Here’s a collection of “orphan” survey questions being asked using the DIY research tool, Google Consumer Surveys, with a goal of measuring how ripe conditions are for a 2-year extended warranty that includes coverage for accidental breakage. (“Orphan” means: a respondent sees one, and only one, of the questions; no respondent sees all of the question.)
That said, here’s where a professional researcher might have helped.
- On Question 1, top left, the Google-Matic Answer-Choice Randomizer should have been turned off, so the answer choices were presented in a rational order, not in a random wreck.
- On Question 2, middle left, the Randomizer should have been turned off.
- On Question 4, top right, answer choice #4 should have been rewritten to be: “Not difficult but time consuming” … or … “Not difficult and not time consuming.” As written, it’s hard to know which one is intended.

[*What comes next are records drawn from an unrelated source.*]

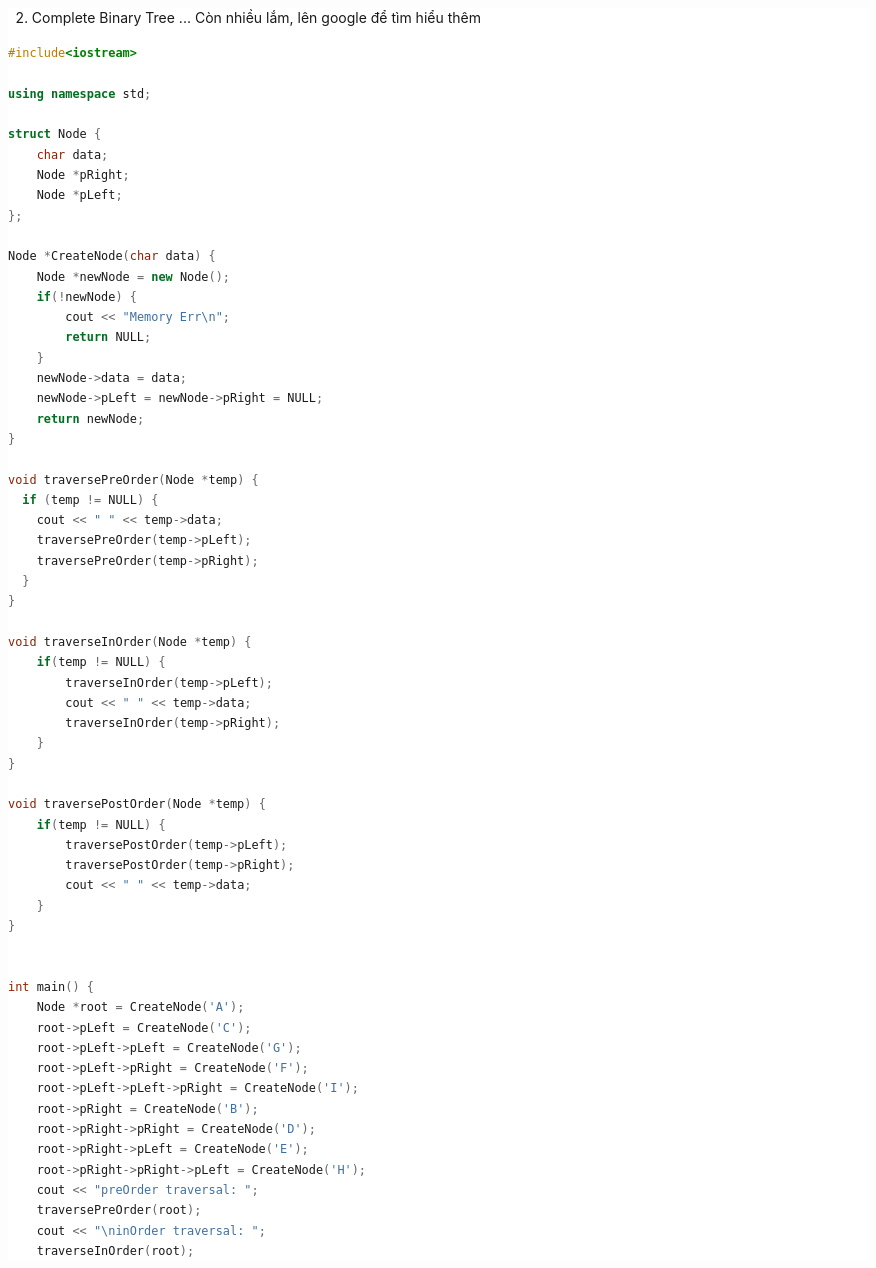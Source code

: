 2. Complete Binary Tree
   ... Còn nhiều lắm, lên google để tìm hiểu thêm

```cpp
#include<iostream>

using namespace std;

struct Node {
	char data;
	Node *pRight;
	Node *pLeft;
};

Node *CreateNode(char data) {
	Node *newNode = new Node();
	if(!newNode) {
		cout << "Memory Err\n";
		return NULL;
	}
	newNode->data = data;
	newNode->pLeft = newNode->pRight = NULL;
	return newNode;
}

void traversePreOrder(Node *temp) {
  if (temp != NULL) {
    cout << " " << temp->data;
    traversePreOrder(temp->pLeft);
    traversePreOrder(temp->pRight);
  }
}

void traverseInOrder(Node *temp) {
	if(temp != NULL) {
		traverseInOrder(temp->pLeft);
		cout << " " << temp->data;
    	traverseInOrder(temp->pRight);
	}
}

void traversePostOrder(Node *temp) {
	if(temp != NULL) {
		traversePostOrder(temp->pLeft);
    	traversePostOrder(temp->pRight);
    	cout << " " << temp->data;
	}
}


int main() {
	Node *root = CreateNode('A');
  	root->pLeft = CreateNode('C');
  	root->pLeft->pLeft = CreateNode('G');
  	root->pLeft->pRight = CreateNode('F');
  	root->pLeft->pLeft->pRight = CreateNode('I');
  	root->pRight = CreateNode('B');
  	root->pRight->pRight = CreateNode('D');
  	root->pRight->pLeft = CreateNode('E');
  	root->pRight->pRight->pLeft = CreateNode('H');
  	cout << "preOrder traversal: ";
  	traversePreOrder(root);
  	cout << "\ninOrder traversal: ";
  	traverseInOrder(root);
```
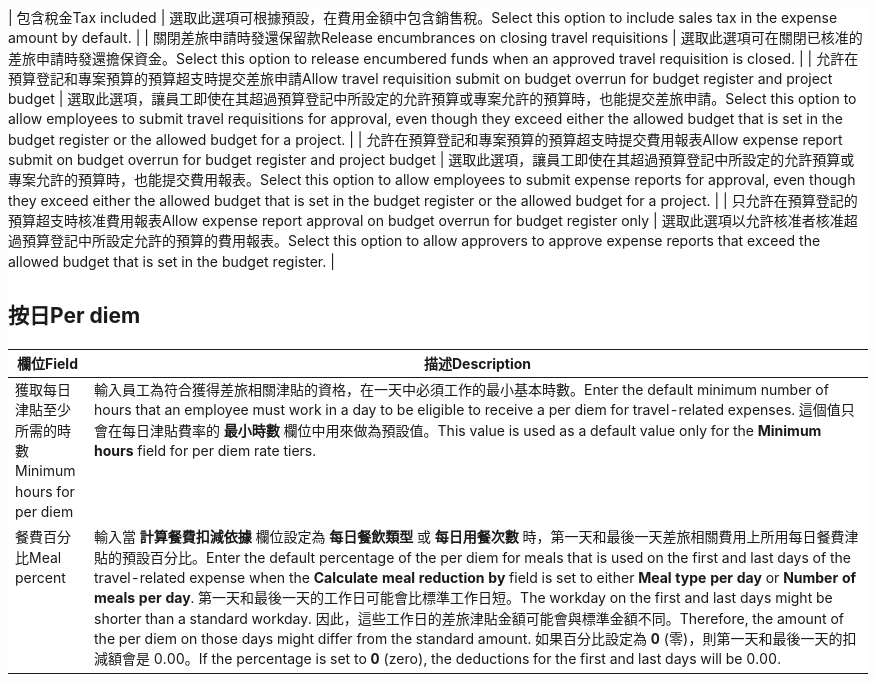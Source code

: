 | <span data-ttu-id="b1b69-153">包含稅金</span><span class="sxs-lookup"><span data-stu-id="b1b69-153">Tax included</span></span>                                                                             | <span data-ttu-id="b1b69-154">選取此選項可根據預設，在費用金額中包含銷售稅。</span><span class="sxs-lookup"><span data-stu-id="b1b69-154">Select this option to include sales tax in the expense amount by default.</span></span> |
| <span data-ttu-id="b1b69-155">關閉差旅申請時發還保留款</span><span class="sxs-lookup"><span data-stu-id="b1b69-155">Release encumbrances on closing travel requisitions</span></span>                                      | <span data-ttu-id="b1b69-156">選取此選項可在關閉已核准的差旅申請時發還擔保資金。</span><span class="sxs-lookup"><span data-stu-id="b1b69-156">Select this option to release encumbered funds when an approved travel requisition is closed.</span></span> |
| <span data-ttu-id="b1b69-157">允許在預算登記和專案預算的預算超支時提交差旅申請</span><span class="sxs-lookup"><span data-stu-id="b1b69-157">Allow travel requisition submit on budget overrun for budget register and project budget</span></span> | <span data-ttu-id="b1b69-158">選取此選項，讓員工即使在其超過預算登記中所設定的允許預算或專案允許的預算時，也能提交差旅申請。</span><span class="sxs-lookup"><span data-stu-id="b1b69-158">Select this option to allow employees to submit travel requisitions for approval, even though they exceed either the allowed budget that is set in the budget register or the allowed budget for a project.</span></span> |
| <span data-ttu-id="b1b69-159">允許在預算登記和專案預算的預算超支時提交費用報表</span><span class="sxs-lookup"><span data-stu-id="b1b69-159">Allow expense report submit on budget overrun for budget register and project budget</span></span>     | <span data-ttu-id="b1b69-160">選取此選項，讓員工即使在其超過預算登記中所設定的允許預算或專案允許的預算時，也能提交費用報表。</span><span class="sxs-lookup"><span data-stu-id="b1b69-160">Select this option to allow employees to submit expense reports for approval, even though they exceed either the allowed budget that is set in the budget register or the allowed budget for a project.</span></span> |
| <span data-ttu-id="b1b69-161">只允許在預算登記的預算超支時核准費用報表</span><span class="sxs-lookup"><span data-stu-id="b1b69-161">Allow expense report approval on budget overrun for budget register only</span></span>                 | <span data-ttu-id="b1b69-162">選取此選項以允許核准者核准超過預算登記中所設定允許的預算的費用報表。</span><span class="sxs-lookup"><span data-stu-id="b1b69-162">Select this option to allow approvers to approve expense reports that exceed the allowed budget that is set in the budget register.</span></span> |

## <a name="per-diem"></a><span data-ttu-id="b1b69-163">按日</span><span class="sxs-lookup"><span data-stu-id="b1b69-163">Per diem</span></span>

| <span data-ttu-id="b1b69-164">欄位</span><span class="sxs-lookup"><span data-stu-id="b1b69-164">Field</span></span>                                 | <span data-ttu-id="b1b69-165">描述</span><span class="sxs-lookup"><span data-stu-id="b1b69-165">Description</span></span> |
|---------------------------------------|-------------|
| <span data-ttu-id="b1b69-166">獲取每日津貼至少所需的時數</span><span class="sxs-lookup"><span data-stu-id="b1b69-166">Minimum hours for per diem</span></span>            | <span data-ttu-id="b1b69-167">輸入員工為符合獲得差旅相關津貼的資格，在一天中必須工作的最小基本時數。</span><span class="sxs-lookup"><span data-stu-id="b1b69-167">Enter the default minimum number of hours that an employee must work in a day to be eligible to receive a per diem for travel-related expenses.</span></span> <span data-ttu-id="b1b69-168">這個值只會在每日津貼費率的 **最小時數** 欄位中用來做為預設值。</span><span class="sxs-lookup"><span data-stu-id="b1b69-168">This value is used as a default value only for the **Minimum hours** field for per diem rate tiers.</span></span> |
| <span data-ttu-id="b1b69-169">餐費百分比</span><span class="sxs-lookup"><span data-stu-id="b1b69-169">Meal percent</span></span>                          | <span data-ttu-id="b1b69-170">輸入當 **計算餐費扣減依據** 欄位設定為 **每日餐飲類型** 或 **每日用餐次數** 時，第一天和最後一天差旅相關費用上所用每日餐費津貼的預設百分比。</span><span class="sxs-lookup"><span data-stu-id="b1b69-170">Enter the default percentage of the per diem for meals that is used on the first and last days of the travel-related expense when the **Calculate meal reduction by** field is set to either **Meal type per day** or **Number of meals per day**.</span></span> <span data-ttu-id="b1b69-171">第一天和最後一天的工作日可能會比標準工作日短。</span><span class="sxs-lookup"><span data-stu-id="b1b69-171">The workday on the first and last days might be shorter than a standard workday.</span></span> <span data-ttu-id="b1b69-172">因此，這些工作日的差旅津貼金額可能會與標準金額不同。</span><span class="sxs-lookup"><span data-stu-id="b1b69-172">Therefore, the amount of the per diem on those days might differ from the standard amount.</span></span> <span data-ttu-id="b1b69-173">如果百分比設定為 **0** (零)，則第一天和最後一天的扣減額會是 0.00。</span><span class="sxs-lookup"><span data-stu-id="b1b69-173">If the percentage is set to **0** (zero), the deductions for the first and last days will be 0.00.</span></span> |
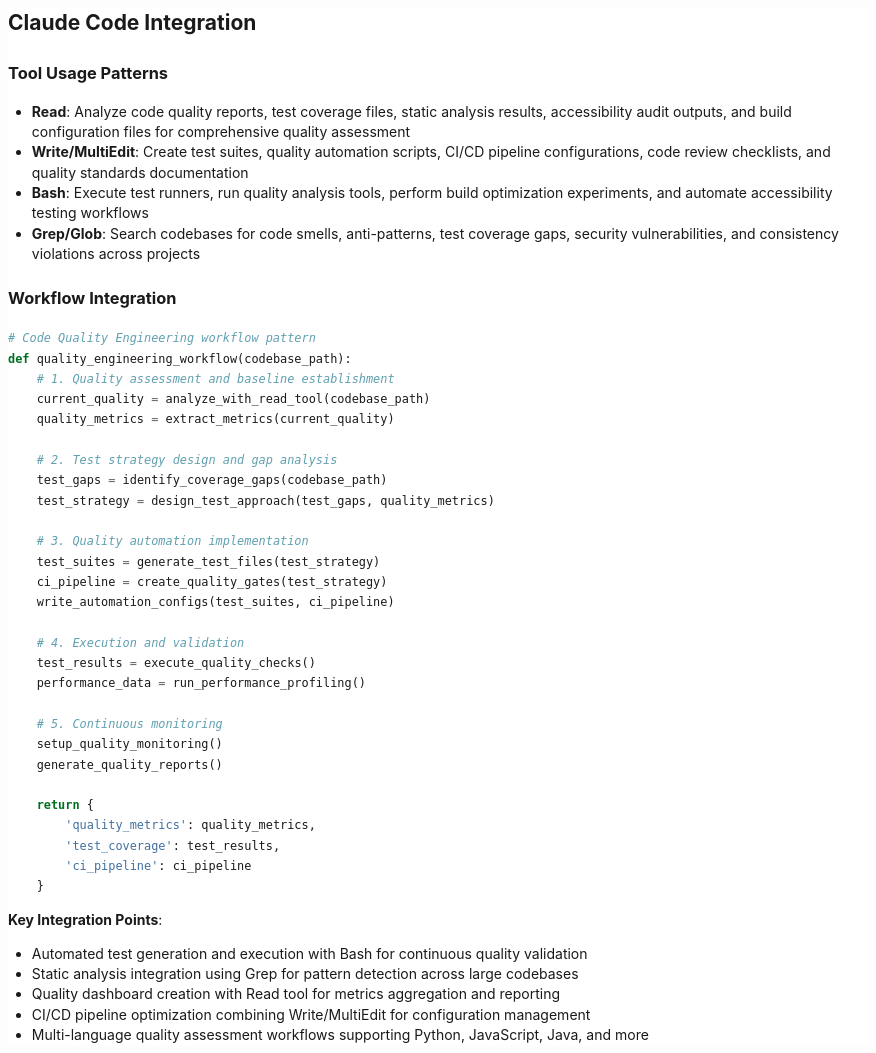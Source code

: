 ## Claude Code Integration
### Tool Usage Patterns
- **Read**: Analyze code quality reports, test coverage files, static analysis results, accessibility audit outputs, and build configuration files for comprehensive quality assessment
- **Write/MultiEdit**: Create test suites, quality automation scripts, CI/CD pipeline configurations, code review checklists, and quality standards documentation
- **Bash**: Execute test runners, run quality analysis tools, perform build optimization experiments, and automate accessibility testing workflows
- **Grep/Glob**: Search codebases for code smells, anti-patterns, test coverage gaps, security vulnerabilities, and consistency violations across projects

### Workflow Integration
```python
# Code Quality Engineering workflow pattern
def quality_engineering_workflow(codebase_path):
    # 1. Quality assessment and baseline establishment
    current_quality = analyze_with_read_tool(codebase_path)
    quality_metrics = extract_metrics(current_quality)

    # 2. Test strategy design and gap analysis
    test_gaps = identify_coverage_gaps(codebase_path)
    test_strategy = design_test_approach(test_gaps, quality_metrics)

    # 3. Quality automation implementation
    test_suites = generate_test_files(test_strategy)
    ci_pipeline = create_quality_gates(test_strategy)
    write_automation_configs(test_suites, ci_pipeline)

    # 4. Execution and validation
    test_results = execute_quality_checks()
    performance_data = run_performance_profiling()

    # 5. Continuous monitoring
    setup_quality_monitoring()
    generate_quality_reports()

    return {
        'quality_metrics': quality_metrics,
        'test_coverage': test_results,
        'ci_pipeline': ci_pipeline
    }
```

**Key Integration Points**:
- Automated test generation and execution with Bash for continuous quality validation
- Static analysis integration using Grep for pattern detection across large codebases
- Quality dashboard creation with Read tool for metrics aggregation and reporting
- CI/CD pipeline optimization combining Write/MultiEdit for configuration management
- Multi-language quality assessment workflows supporting Python, JavaScript, Java, and more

- On Questions 5 and 6, bottom right, both questions as written should have multiple-select answer choices (also known as: check boxes). Questions that are structured as “pick one, and only one, answer” (also known as: radio buttons), must be phrased as, “Which one of the following …” or “Which of these would you most …”Question wording and answer choices must be a matched pair. If you signal respondents that you are looking for one, and only one, answer, then you use an answer-choice structure which permits one, and only one, answer. If you signal respondents that more than one answer choice is possible, then you must permit them to offer more than one answer choice.
Professional researchers can help you work with a DIY tool such as Google Consumer Surveys (#gsurveys), or can steer you to a full-service solution, if that is the better value. A good, professional researcher should offer just as much help as you require, but no more.